*TASK DESCRIPTION:* Give back each line of the material that contains the word "subsection".

*INPUT DATA:*
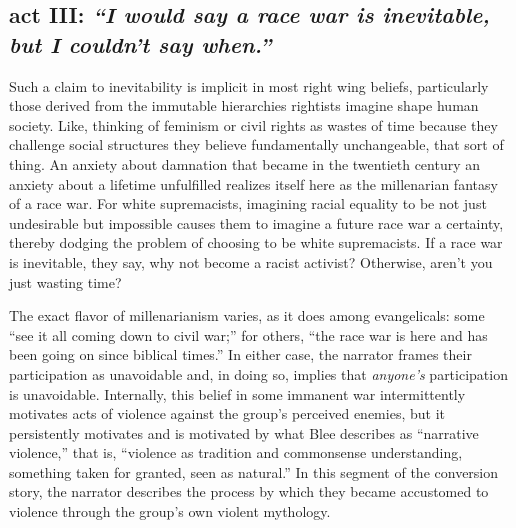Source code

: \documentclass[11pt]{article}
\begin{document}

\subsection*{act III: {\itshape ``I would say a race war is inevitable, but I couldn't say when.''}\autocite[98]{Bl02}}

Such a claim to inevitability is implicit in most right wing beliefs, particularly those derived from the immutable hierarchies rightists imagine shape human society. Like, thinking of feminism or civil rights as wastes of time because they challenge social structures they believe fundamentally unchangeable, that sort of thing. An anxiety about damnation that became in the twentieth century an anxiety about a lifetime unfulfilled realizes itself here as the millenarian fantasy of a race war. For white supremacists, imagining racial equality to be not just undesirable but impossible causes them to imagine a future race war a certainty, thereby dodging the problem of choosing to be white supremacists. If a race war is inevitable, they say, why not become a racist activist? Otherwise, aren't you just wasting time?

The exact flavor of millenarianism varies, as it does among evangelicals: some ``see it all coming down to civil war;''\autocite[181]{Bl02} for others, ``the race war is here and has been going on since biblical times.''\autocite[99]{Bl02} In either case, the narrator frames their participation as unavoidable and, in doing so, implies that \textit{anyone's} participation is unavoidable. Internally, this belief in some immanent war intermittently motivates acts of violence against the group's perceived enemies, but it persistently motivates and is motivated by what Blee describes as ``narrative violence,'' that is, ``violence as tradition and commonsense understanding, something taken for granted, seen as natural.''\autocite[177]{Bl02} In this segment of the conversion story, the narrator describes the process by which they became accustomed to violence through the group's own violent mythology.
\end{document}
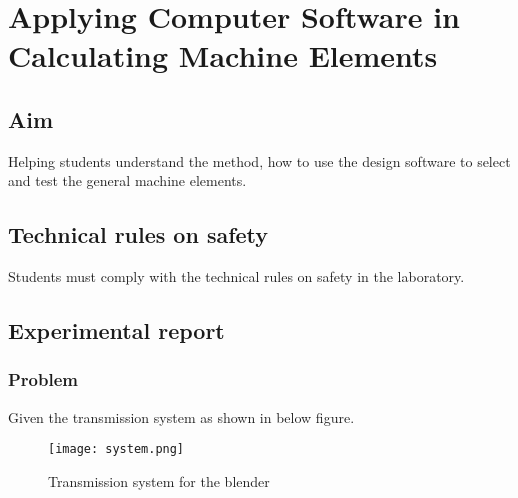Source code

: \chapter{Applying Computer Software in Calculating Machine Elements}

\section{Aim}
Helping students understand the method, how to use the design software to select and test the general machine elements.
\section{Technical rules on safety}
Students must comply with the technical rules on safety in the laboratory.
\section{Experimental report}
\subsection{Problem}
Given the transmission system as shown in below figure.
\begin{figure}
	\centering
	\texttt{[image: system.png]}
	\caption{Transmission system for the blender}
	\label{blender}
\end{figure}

* * *

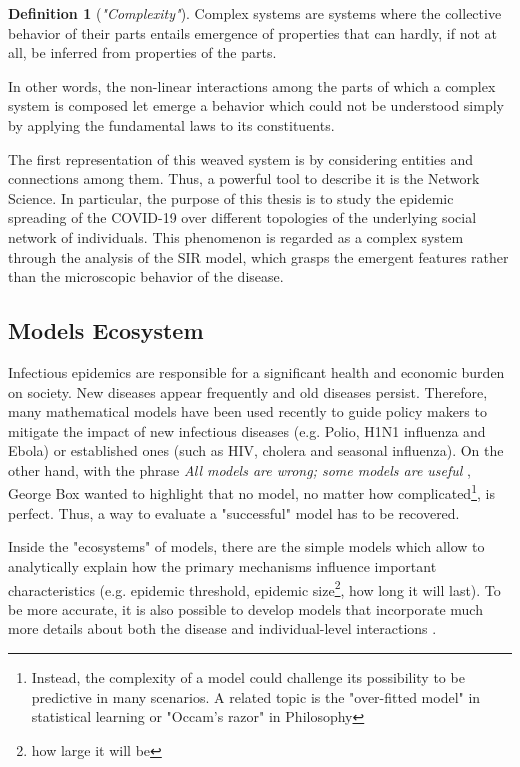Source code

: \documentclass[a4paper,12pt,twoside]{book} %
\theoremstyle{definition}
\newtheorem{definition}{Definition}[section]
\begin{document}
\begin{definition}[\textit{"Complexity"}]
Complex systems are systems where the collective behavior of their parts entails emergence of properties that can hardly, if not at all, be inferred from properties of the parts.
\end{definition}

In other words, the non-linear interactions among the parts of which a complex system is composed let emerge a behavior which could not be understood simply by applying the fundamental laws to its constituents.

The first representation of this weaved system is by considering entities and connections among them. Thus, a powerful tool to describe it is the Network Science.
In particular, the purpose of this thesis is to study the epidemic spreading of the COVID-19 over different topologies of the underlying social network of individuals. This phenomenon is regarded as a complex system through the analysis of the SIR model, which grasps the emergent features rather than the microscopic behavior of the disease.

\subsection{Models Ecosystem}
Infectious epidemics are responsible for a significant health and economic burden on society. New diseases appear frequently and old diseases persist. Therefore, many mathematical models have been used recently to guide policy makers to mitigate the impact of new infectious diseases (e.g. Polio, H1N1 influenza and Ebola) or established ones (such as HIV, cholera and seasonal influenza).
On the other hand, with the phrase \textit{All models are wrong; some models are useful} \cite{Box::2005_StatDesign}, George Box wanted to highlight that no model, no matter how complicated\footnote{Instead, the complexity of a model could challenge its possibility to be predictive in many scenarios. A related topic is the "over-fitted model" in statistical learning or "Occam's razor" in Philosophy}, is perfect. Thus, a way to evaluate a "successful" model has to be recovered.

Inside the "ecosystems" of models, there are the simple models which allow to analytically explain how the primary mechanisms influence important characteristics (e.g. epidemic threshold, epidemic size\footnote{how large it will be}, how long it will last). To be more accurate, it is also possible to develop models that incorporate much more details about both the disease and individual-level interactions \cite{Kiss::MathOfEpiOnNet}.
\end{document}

--

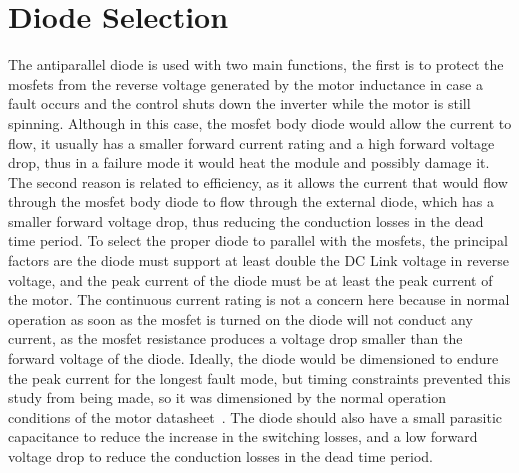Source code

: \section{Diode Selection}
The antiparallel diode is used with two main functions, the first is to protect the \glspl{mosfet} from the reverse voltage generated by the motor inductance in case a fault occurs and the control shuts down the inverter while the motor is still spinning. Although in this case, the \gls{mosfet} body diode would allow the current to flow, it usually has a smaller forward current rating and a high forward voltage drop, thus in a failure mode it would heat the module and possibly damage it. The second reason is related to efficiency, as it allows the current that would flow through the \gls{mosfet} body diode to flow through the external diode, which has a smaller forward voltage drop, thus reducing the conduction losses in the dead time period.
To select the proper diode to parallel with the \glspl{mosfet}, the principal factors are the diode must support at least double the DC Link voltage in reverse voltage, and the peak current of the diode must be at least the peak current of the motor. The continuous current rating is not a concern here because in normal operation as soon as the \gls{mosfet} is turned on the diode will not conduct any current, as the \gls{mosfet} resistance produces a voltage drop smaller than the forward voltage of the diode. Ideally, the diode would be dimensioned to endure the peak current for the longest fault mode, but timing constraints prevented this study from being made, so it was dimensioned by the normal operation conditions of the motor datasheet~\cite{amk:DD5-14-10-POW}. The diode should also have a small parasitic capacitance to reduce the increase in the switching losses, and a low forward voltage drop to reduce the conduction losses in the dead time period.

*SOLUTION FOR THIS EXERCISE:*
\subsection*{act III: {\itshape ``I would say a race war is inevitable, but I couldn't say when.''}\autocite[98]{Bl02}}
\subsection{Problem}
\subsection{Models Ecosystem}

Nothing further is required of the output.